国際海運がイランの「独自TSS(分離通航方式)」を回避し、IMOとオマーンが設定したオマーン沿岸の安全航路(南ルート)を使い始めたことにイランが反発し船舶を攻撃したため、同ルートは一時停止。米主導のJMICは南ルート拡張を発表し、イランの支配をさらに弱めようとしている。

6月25日、イランがオマーン沖でシンガポール籍貨物船をドローン攻撃し、米軍は報復としてイランのミサイル・ドローン施設4か所を攻撃した。6月27日には、イランが報復としてバーレーンの米軍拠点をドローン攻撃(1機迎撃、1機は僻地に落下)し、同日オマーン沖のタンカーに不明の飛翔体を被弾した。

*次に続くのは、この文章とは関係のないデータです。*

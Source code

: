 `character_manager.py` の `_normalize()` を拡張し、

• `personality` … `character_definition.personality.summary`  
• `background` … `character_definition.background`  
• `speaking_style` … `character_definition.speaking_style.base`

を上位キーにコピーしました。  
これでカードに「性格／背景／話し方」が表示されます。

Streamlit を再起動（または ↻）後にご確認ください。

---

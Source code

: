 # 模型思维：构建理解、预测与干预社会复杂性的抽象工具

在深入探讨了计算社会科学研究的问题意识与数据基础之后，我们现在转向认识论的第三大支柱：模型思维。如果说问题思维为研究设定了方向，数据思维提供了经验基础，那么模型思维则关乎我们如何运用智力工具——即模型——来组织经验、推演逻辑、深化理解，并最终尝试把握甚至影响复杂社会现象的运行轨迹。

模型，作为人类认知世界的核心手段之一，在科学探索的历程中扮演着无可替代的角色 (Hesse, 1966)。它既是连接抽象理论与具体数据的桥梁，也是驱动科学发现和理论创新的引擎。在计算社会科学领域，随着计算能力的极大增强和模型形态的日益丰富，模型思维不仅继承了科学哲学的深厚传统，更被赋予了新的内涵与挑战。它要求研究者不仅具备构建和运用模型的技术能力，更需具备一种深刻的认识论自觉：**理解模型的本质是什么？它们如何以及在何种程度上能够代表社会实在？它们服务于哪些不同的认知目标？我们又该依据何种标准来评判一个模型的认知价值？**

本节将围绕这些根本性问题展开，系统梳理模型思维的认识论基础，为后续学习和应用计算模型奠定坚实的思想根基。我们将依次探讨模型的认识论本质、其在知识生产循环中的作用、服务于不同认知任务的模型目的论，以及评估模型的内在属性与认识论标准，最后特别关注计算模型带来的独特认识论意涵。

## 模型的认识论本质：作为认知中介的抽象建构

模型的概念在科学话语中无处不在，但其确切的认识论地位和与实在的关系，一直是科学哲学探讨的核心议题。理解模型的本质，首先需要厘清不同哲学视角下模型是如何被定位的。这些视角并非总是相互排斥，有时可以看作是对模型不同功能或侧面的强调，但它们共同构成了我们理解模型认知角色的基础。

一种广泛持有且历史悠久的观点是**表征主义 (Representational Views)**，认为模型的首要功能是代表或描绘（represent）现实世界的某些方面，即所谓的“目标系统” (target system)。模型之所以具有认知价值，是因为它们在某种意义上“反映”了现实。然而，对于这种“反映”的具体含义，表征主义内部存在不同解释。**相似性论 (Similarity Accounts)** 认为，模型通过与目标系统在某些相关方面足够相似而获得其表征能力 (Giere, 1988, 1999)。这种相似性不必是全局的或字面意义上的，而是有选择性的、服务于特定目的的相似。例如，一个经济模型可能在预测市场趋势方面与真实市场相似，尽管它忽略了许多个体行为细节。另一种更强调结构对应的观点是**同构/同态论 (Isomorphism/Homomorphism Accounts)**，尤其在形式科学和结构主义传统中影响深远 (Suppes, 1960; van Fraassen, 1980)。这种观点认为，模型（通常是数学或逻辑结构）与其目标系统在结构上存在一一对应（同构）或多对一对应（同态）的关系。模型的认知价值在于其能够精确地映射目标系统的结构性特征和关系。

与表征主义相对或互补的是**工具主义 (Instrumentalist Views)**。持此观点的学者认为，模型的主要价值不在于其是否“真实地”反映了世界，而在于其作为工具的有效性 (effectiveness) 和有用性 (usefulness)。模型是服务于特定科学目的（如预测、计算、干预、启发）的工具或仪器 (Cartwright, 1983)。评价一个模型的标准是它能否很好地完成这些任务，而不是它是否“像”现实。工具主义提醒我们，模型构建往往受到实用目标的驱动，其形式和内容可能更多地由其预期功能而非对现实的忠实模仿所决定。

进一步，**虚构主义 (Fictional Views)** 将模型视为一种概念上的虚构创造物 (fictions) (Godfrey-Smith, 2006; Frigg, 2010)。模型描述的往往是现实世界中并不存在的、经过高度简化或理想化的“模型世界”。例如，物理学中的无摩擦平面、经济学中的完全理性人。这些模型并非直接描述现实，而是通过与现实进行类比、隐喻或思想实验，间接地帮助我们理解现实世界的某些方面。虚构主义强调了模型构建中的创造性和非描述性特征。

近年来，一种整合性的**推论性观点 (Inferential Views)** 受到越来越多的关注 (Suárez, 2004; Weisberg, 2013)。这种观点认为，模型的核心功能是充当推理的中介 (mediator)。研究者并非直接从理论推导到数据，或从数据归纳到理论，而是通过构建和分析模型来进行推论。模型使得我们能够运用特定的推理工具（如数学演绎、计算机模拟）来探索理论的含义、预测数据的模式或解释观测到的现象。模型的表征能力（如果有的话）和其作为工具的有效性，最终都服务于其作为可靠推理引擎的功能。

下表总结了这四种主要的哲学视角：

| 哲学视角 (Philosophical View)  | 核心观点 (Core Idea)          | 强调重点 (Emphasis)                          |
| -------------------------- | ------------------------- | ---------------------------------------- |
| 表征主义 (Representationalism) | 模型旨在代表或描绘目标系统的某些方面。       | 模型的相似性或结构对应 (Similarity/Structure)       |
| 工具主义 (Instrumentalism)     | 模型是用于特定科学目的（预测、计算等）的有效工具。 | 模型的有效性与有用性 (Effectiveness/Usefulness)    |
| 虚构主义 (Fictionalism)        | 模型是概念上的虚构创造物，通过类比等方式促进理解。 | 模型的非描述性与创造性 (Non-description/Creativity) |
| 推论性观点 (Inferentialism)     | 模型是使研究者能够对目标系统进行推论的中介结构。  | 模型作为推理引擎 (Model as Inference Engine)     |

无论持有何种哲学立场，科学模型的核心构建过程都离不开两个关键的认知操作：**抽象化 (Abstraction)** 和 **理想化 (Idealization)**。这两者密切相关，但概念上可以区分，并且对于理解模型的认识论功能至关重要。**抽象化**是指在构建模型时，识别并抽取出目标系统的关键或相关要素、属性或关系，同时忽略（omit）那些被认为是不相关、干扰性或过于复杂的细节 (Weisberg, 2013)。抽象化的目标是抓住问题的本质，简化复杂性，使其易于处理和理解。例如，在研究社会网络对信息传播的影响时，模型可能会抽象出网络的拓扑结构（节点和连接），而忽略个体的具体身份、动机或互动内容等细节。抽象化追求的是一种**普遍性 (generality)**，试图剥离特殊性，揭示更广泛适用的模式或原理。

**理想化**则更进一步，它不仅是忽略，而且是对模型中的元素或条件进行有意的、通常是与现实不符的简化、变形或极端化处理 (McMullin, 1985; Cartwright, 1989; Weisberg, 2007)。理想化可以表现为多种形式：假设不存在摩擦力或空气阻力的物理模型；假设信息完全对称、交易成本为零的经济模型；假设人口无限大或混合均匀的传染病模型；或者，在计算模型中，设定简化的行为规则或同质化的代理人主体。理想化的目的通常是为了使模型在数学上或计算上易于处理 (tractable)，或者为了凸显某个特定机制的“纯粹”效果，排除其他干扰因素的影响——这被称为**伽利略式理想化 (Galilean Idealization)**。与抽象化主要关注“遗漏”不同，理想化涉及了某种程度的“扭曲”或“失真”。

米軍のイラン攻撃に対し、イラン外務省は「湾岸諸国は米軍に基地を使わせるな」と警告したが、GCCと米国はイランの海峡支配を明確に拒否したため、イランはバーレーン攻撃で報復的メッセージを発したかたちだ。(ISW Iran Update Special Report, June 27, 2026)

米ニュースサイト・アクシオスによれば、米高官の話として、米国とイランが互いに攻撃を停止することで合意し、30日にカタールで協議する見通しだと報じている。